A teoria como prática libertadora, pressupõe uma educação que não reproduz o status quo, que
traz o pensamento crítico, reflexivo e desconstrutivo para a sala de aula. Mas para isso, se faz
necessário reconhecer a diversidade teórica; e a diversidade teórica, nada mais é, do que as
experiências de vida. Para a escritora, todas as pessoas levam algum conhecimento para a sala de
aula e essa pluralidade deve ser respeitada e utilizada como metodologia pedagógica: Escambo de
vivências (o professor não deve ser uma autoridade e deve participar da troca de conhecimento),
debates abertos, descentralização de condutas e etc. Num contexto multicultural, os alunos devem
ser convidados a conhecer a diversidade epistemológica num espaço criado pelo professor para
incluir temas que tragam, por exemplo, consciência de raça, sexo e classe associando-as a
disciplina oferecida. Uma educação que liberta e que não faz dos estudantes pessoas meramente
passivas e engessadas, não apenas exige o despertar da criticidade acerca da sociedade que
vivemos, mas também, a visibilidade dos não brancos, das mulheres, dos LGBT’s e dos
marginalizados. Só com a “educação engajada” [3] conseguiremos visualizar como as relações de
poder interferem na educação e desarticularemos a escola como um lugar opressão.

[1]HOOKS, Bell; A teoria como prática libertadora. In:_____ Ensinando a transgredir: a


educação como prática da liberdade. São Paulo: WMF Martins Fontes, 2013. Cap.5, p.83-104.

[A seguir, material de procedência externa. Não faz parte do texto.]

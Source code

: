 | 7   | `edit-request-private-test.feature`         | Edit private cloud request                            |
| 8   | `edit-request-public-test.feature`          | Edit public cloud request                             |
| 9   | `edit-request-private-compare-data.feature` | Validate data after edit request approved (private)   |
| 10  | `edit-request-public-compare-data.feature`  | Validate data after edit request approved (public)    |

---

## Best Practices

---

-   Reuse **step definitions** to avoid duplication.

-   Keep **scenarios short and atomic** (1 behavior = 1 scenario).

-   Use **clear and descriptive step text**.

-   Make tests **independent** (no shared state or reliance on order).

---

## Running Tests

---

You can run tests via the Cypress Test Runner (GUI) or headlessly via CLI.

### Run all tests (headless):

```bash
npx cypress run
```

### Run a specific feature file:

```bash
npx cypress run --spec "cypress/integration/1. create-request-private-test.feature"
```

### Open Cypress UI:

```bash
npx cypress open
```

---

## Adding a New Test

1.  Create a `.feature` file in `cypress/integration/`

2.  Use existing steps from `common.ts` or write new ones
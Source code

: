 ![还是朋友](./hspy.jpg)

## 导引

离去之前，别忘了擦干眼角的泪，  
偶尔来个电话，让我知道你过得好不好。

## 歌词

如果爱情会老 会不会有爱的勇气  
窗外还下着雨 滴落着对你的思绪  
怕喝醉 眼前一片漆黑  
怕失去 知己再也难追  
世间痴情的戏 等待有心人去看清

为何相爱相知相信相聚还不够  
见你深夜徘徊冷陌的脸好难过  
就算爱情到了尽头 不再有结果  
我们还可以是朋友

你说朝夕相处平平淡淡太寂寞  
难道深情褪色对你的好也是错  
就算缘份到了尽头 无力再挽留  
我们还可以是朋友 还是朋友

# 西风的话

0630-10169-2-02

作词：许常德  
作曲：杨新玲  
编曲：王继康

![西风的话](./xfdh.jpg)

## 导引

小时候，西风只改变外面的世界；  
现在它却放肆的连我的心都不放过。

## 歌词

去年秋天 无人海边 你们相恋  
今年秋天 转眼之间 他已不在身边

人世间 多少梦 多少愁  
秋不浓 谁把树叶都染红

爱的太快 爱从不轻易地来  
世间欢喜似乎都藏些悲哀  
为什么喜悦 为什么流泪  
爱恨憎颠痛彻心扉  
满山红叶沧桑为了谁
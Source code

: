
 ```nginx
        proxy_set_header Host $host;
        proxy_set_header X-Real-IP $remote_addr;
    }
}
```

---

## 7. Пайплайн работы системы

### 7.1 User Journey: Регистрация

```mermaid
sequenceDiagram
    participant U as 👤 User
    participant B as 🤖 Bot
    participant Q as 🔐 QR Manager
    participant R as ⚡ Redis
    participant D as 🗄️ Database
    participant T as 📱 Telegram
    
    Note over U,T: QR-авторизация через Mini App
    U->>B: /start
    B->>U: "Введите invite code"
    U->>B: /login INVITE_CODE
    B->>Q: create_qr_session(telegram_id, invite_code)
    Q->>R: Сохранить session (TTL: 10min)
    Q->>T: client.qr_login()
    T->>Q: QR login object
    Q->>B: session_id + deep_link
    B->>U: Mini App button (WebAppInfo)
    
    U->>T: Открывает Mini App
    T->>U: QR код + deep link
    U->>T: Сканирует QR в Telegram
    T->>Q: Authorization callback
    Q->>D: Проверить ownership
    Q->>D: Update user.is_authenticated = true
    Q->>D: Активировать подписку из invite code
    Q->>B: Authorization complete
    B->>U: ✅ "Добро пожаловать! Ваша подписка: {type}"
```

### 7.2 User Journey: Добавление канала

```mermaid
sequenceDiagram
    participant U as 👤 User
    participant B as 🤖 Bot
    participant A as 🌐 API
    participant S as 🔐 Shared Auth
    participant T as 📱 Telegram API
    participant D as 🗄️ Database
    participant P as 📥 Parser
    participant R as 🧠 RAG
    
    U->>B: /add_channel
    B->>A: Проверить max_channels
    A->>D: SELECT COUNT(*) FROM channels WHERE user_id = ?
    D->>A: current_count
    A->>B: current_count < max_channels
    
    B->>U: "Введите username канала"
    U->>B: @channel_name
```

[2] Feminista negra que reivindica sua pauta como mulher negra que sofre com o racismo e o
machismo, mas acreditando que há uma intersecção entre diversas opressões: de gênero,
orientação sexual, raça e classe social, não acreditando assim haver uma hierarquia entre elas.

[3] Uma educação que venha na direção oposta da ideologia mercantilista e dominante, que
atenda as necessidades da população excluída dos direitos básicos da existência humana e que
forme sujeitos críticos, conscientes e construtores de sua própria história.